Here’s yet another example, PDF page 27: (6+5)x+(-2+10)y. And that’s as factorization. This Maths textbook you plainly didn’t read was published this decade. Still waiting on any book ever that demonstrates your special bullshit.
7bx with b=(m+n) becomes 7(m+n)x and it’s the same damn thing. Splitting it like 7xm+7xn is no different from splitting (m+n)/7 into m/7+n/7. Brackets only happen first because they have to be reduced to a single term. A bracket with one number is not “unsolved” - it’s one number. Squaring a bracket with one number is squaring that number.
The base of an exponent is whatever’s in the symbols of inclusion. Hence: 6(ab)3 = 6(ab)(ab)(ab).
No, it has a a(b-c) term, squared
It has a (b-c) term, squared. The base of an exponent is whatever’s in the symbols of inclusion. See page 121 of 696, in the Modern Algebra: Structure And Method PDF you plainly got from Archive.org. “In an expression such as 3a2, the 2 is the exponent of the base a. In an expression such as (3a)2, the 2 is the exponent of the base 3a, because you enclosed the expression in a symbol of inclusion.” You will never find a published example that makes an exception for distribution first.
On the page before your screenshot - 116 of 696 - this specific Maths textbook refers to both 8x7 and 8(7) as “symbols of multiplication.” It’s just multiplication.
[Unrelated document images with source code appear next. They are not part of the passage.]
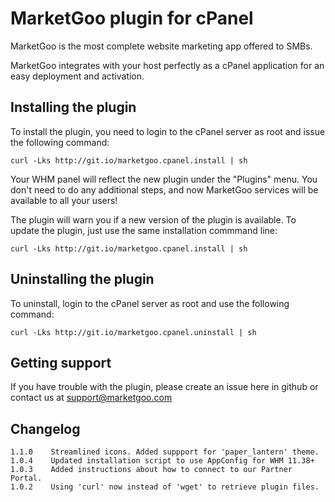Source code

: MarketGoo plugin for cPanel
===========================

MarketGoo is the most complete website marketing app offered to SMBs.

MarketGoo integrates with your host perfectly as a cPanel application for an easy deployment and activation.

Installing the plugin
---------------------

To install the plugin, you need to login to the cPanel server as root and issue the following command:

    curl -Lks http://git.io/marketgoo.cpanel.install | sh

Your WHM panel will reflect the new plugin under the "Plugins" menu. You don't need to do any additional steps, and now MarketGoo services will be available to all your users!

The plugin will warn you if a new version of the plugin is available. To update the plugin, just use the same installation commmand line:

    curl -Lks http://git.io/marketgoo.cpanel.install | sh


Uninstalling the plugin
-----------------------

To uninstall, login to the cPanel server as root and use the following command:

    curl -Lks http://git.io/marketgoo.cpanel.uninstall | sh


Getting support
---------------

If you have trouble with the plugin, please create an issue here in github or contact us at support@marketgoo.com


Changelog
---------


    1.1.0    Streamlined icons. Added suppport for 'paper_lantern' theme.
    1.0.4    Updated installation script to use AppConfig for WHM 11.38+
    1.0.3    Added instructions about how to connect to our Partner Portal.
    1.0.2    Using 'curl' now instead of 'wget' to retrieve plugin files.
It’s only ever multiplication. It’s not special, you crank. 8(7) is a product identical to 8x7. Squaring either factor only squares that factor.
So you’re saying there no such rule as 2(ab)²=2a²b². Got it. you’re admitting you’re wrong then 😂
You made it up by confusing yourself about “dismissing a bracket.”
Says person who just claimed there’s no such rule as the one they’ve been making the basis of their wrong claims 😂
To everyone else in the world, brackets are just another term
That’s right. That’s why you cannot separate the coefficient from it 😂
Several of the textbooks I’ve linked will freely juxtapose brackets and variables before or after
Several of your textbooks are outdated then
because it makes no difference
So is (2+3)-4 equal to -20 or 1? I’ll wait
And that’s as factorization.
Wrong Factorisation. ab+ac=a(b+c)
This Maths textbook you plainly didn’t read was published this decade
And yet, is still wrong
Still waiting on any book ever that demonstrates your special bullshit
You were the one who just said there’s no such special rule as 2(ab)²=2a²b² 😂
7bx with b=(m+n) becomes
7x(m+n)
and it’s the same damn thing
No, 7(m+n)x is invalid syntax due to ambiguity when x is negative.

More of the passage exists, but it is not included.